Problem details
Copy the entries below verbatim, omitting any pictures they contain.
_ _ _ _ _
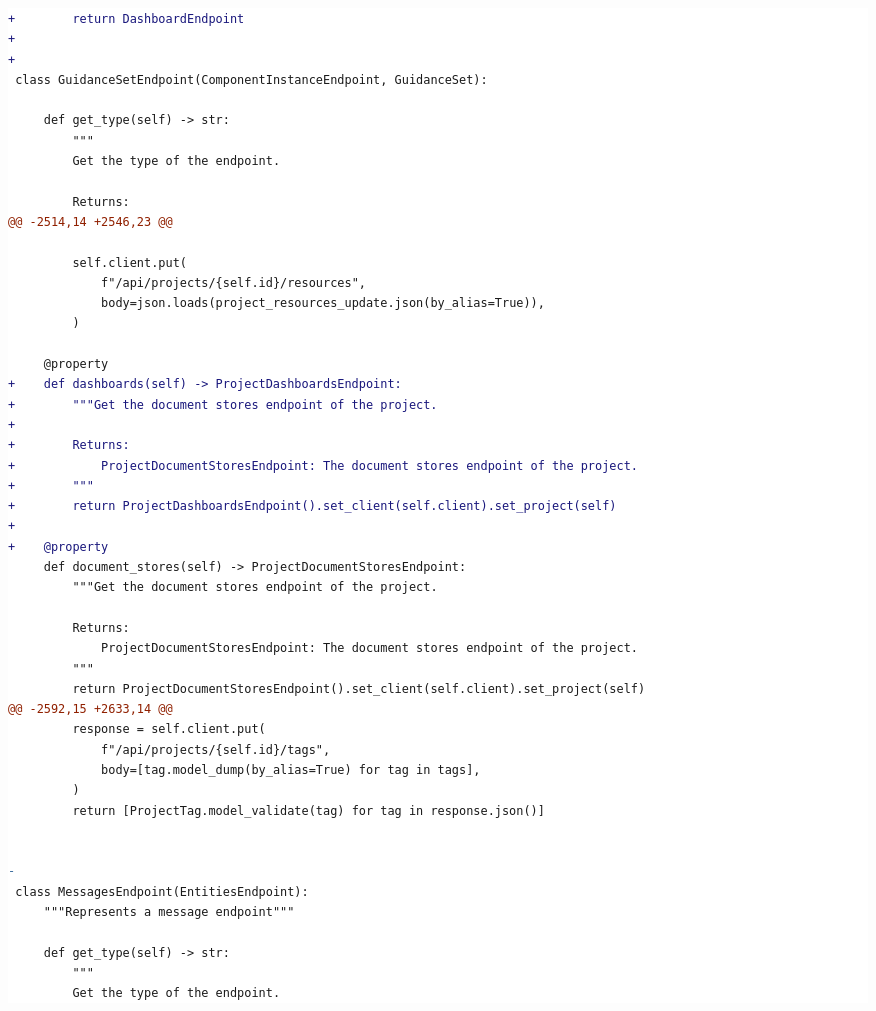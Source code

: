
 ```diff
+        return DashboardEndpoint
+
+
 class GuidanceSetEndpoint(ComponentInstanceEndpoint, GuidanceSet):
 
     def get_type(self) -> str:
         """
         Get the type of the endpoint.
 
         Returns:
@@ -2514,14 +2546,23 @@
 
         self.client.put(
             f"/api/projects/{self.id}/resources",
             body=json.loads(project_resources_update.json(by_alias=True)),
         )
 
     @property
+    def dashboards(self) -> ProjectDashboardsEndpoint:
+        """Get the document stores endpoint of the project.
+
+        Returns:
+            ProjectDocumentStoresEndpoint: The document stores endpoint of the project.
+        """
+        return ProjectDashboardsEndpoint().set_client(self.client).set_project(self)
+
+    @property
     def document_stores(self) -> ProjectDocumentStoresEndpoint:
         """Get the document stores endpoint of the project.
 
         Returns:
             ProjectDocumentStoresEndpoint: The document stores endpoint of the project.
         """
         return ProjectDocumentStoresEndpoint().set_client(self.client).set_project(self)
@@ -2592,15 +2633,14 @@
         response = self.client.put(
             f"/api/projects/{self.id}/tags",
             body=[tag.model_dump(by_alias=True) for tag in tags],
         )
         return [ProjectTag.model_validate(tag) for tag in response.json()]
 
 
-
 class MessagesEndpoint(EntitiesEndpoint):
     """Represents a message endpoint"""
 
     def get_type(self) -> str:
         """
         Get the type of the endpoint.
```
_ _ _ _ _
Solution
Source code

:
 ```diff
+        return DashboardEndpoint
+
+
 class GuidanceSetEndpoint(ComponentInstanceEndpoint, GuidanceSet):
 
     def get_type(self) -> str:
         """
         Get the type of the endpoint.
 
         Returns:
@@ -2514,14 +2546,23 @@
 
         self.client.put(
             f"/api/projects/{self.id}/resources",
             body=json.loads(project_resources_update.json(by_alias=True)),
         )
 
     @property
+    def dashboards(self) -> ProjectDashboardsEndpoint:
+        """Get the document stores endpoint of the project.
+
+        Returns:
+            ProjectDocumentStoresEndpoint: The document stores endpoint of the project.
+        """
+        return ProjectDashboardsEndpoint().set_client(self.client).set_project(self)
+
+    @property
     def document_stores(self) -> ProjectDocumentStoresEndpoint:
         """Get the document stores endpoint of the project.
 
         Returns:
             ProjectDocumentStoresEndpoint: The document stores endpoint of the project.
         """
         return ProjectDocumentStoresEndpoint().set_client(self.client).set_project(self)
@@ -2592,15 +2633,14 @@
         response = self.client.put(
             f"/api/projects/{self.id}/tags",
             body=[tag.model_dump(by_alias=True) for tag in tags],
         )
         return [ProjectTag.model_validate(tag) for tag in response.json()]
 
 
-
 class MessagesEndpoint(EntitiesEndpoint):
     """Represents a message endpoint"""
 
     def get_type(self) -> str:
         """
         Get the type of the endpoint.
```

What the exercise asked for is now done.